He Yingdong, Hu Jun, Zhang Xiaowei, Huang He, Chen Qian

机构信息

Department of Obstetrics and Gynecology, Peking University First Hospital, Beijing 100034, China.

Department of Obstetrics and Gynecology, Peking University First Hospital, Beijing 100034, China. Email:

出版信息

Zhonghua Fu Chan Ke Za Zhi. 2014 Oct;49(10):741-5.

Abstract

OBJECTIVE

To evaluate the efficacy and safety for cervical ripening by double-balloon catheter among full-term pregnancy women underwent labor induction.

METHODS

It was a prospective non-randomly controlled research. Totally 128 singleton-pregnancy women in full-term who had to undergo labor induction because of pregnancy complications or comorbidities from August 2011 to April 2013 in Peking University First Hospital were selected as study subjects. Participants were allocated to preinduction cervical ripening with either a double-balloon catheter (66 participants, study group) or prostaglandin vaginal insert (62 participants, control group).

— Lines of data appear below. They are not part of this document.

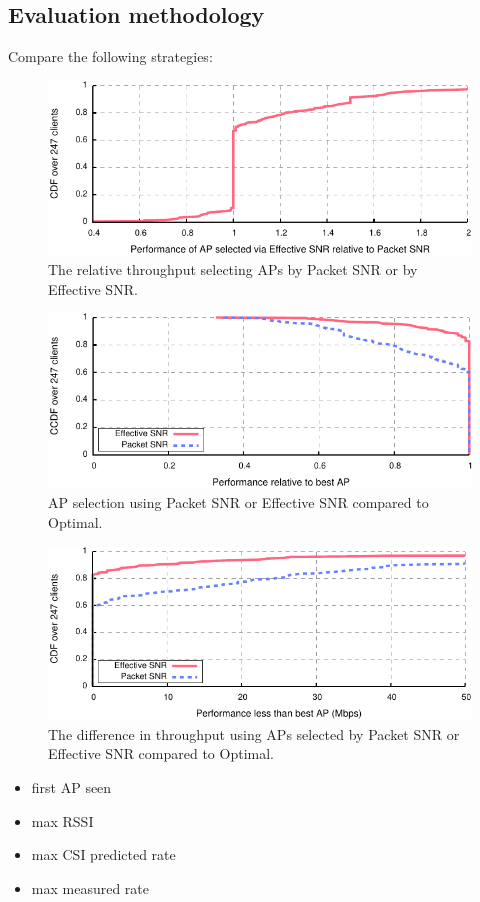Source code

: \subsection{Evaluation methodology}
Compare the following strategies:
\begin{figure}[p]
	\centering
	\includegraphics[width=\textwidth]{figures/applications/ap_sel_ratio.pdf}
	\caption{\label{fig:ap_sel_ratio}The relative throughput selecting APs by Packet SNR or by Effective SNR\@.}
\end{figure}

\begin{figure}[p]
	\centering
	\includegraphics[width=\textwidth]{figures/applications/ap_sel_ratio_opt.pdf}
	\caption{\label{fig:ap_sel_ratio_opt}AP selection using Packet SNR or Effective SNR compared to Optimal.}
\end{figure}

\begin{figure}[p]
	\centering
	\includegraphics[width=\textwidth]{figures/applications/ap_sel_diff_opt.pdf}
	\caption{\label{fig:ap_sel_delta_opt}The difference in throughput using APs selected by Packet SNR or Effective SNR compared to Optimal.}
\end{figure}
\begin{itemize}
\item first AP seen
\item max RSSI
\item max CSI predicted rate
\item max measured rate
\end{itemize}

Compare the efficacy for cervical ripening and adverse reactions between the two groups.

RESULTS

The efficacy for cervical ripening (Bishop scores improved by ≥ 2) had no significant differences between study and control groups [82% (54/66) compared with 81% (50/62), P > 0.05]. The time interval between intervention and parturiency was significantly higher in the double balloon catheter group than in the prostaglandin vaginal insert group [(24.2 ± 8.5) compared with (14.5 ± 8.0) hours, P < 0.05]. The proportion of women who achieved parturiency within 12 hours was significantly lower in the double-balloon catheter group than that in the control group [9% (6/66) compared with 21% (13/62), P < 0.05]. The cesarean section rate showed no significant differences [41% (27/66) compared with 43% (27/62), P > 0.05]. The prevalence of intrauterine infection demonstrated by clinical diagnosis was significantly higher in the double- balloon catheter group [11% (7/66) compared with 6% (4/62), P < 0.05]. The double-balloon catheter group had significantly lower rates of contraction over frequency [0(0/66) compared with 42% (26/62), P < 0.05], hyperthermia [3% (2/66) compared with 19% (12/62), P < 0.05], fetal heart rate abnormalities before removing the device or drug [5% (3/66) compared with 19% (12/62), P < 0.05], as well as precipitate labour [2% (1/66) compared with 16% (10/62), P < 0.05].

CONCLUSIONS

The efficacy of a double- balloon transcervical catheter is similar to that of a prostaglandin vaginal insert. However, the double- balloon catheter cannot significantly reduce the cesarean section rate while it increases the risk of intrauterine infection. The maternal and fetal safety of transcervical catheter is superior to the prostaglandin vaginal insert. In cases of oligohydramnios, fetal growth restriction, pregnancy complicated with asthma, hypertension and scar uterine are in favor of a balloon catheter using for cervical ripening on account of high risk of using prostaglandin.

摘要

目的

评估双球囊导管用于足月妊娠引产孕妇促宫颈成熟的有效性及安全性。

方法

这是一项前瞻性非随机对照研究。选取2011年8月至2013年4月在北京大学第一医院因妊娠并发症或合并症而需引产的128名单胎足月孕妇作为研究对象。将参与者分为两组,分别采用双球囊导管进行引产术前促宫颈成熟(66例,研究组)和阴道放置前列腺素制剂(62例,对照组)。比较两组促宫颈成熟的效果及不良反应。

结果

研究组与对照组促宫颈成熟的效果(Bishop评分提高≥2分)差异无统计学意义[82%(54/66)与81%(50/62),P>0.05]。双球囊导管组干预至分娩的时间间隔显著长于阴道放置前列腺素制剂组[(24.2±8.5)小时与(14.5±8.0)小时,P<0.05]。双球囊导管组12小时内分娩的产妇比例显著低于对照组[9%(6/66)与21%(13/62),P<0.05]。剖宫产率差异无统计学意义[41%(27/66)与43%(27/62),P>0.05]。临床诊断的宫内感染发生率在双球囊导管组显著高于对照组[11%(7/66)与6%(4/62),P<0.05]。双球囊导管组宫缩过频发生率[0(0/66)与42%(26/62),P<0.05]、发热[3%(2/66)与19%(12/62),P<0.05]、去除装置或药物前胎儿心率异常[5%(3/66)与19%(12/62),P<0.05]以及急产[2%(1/66)与16%(10/62),P<0.05]的发生率均显著低于对照组。

结论

双球囊经宫颈导管促宫颈成熟的效果与阴道放置前列腺素制剂相似。然而,双球囊导管不能显著降低剖宫产率,同时增加了宫内感染的风险。经宫颈导管的母胎安全性优于阴道放置前列腺素制剂。对于羊水过少、胎儿生长受限、合并哮喘、高血压及瘢痕子宫的妊娠,因使用前列腺素风险高,双球囊导管更有利于促宫颈成熟。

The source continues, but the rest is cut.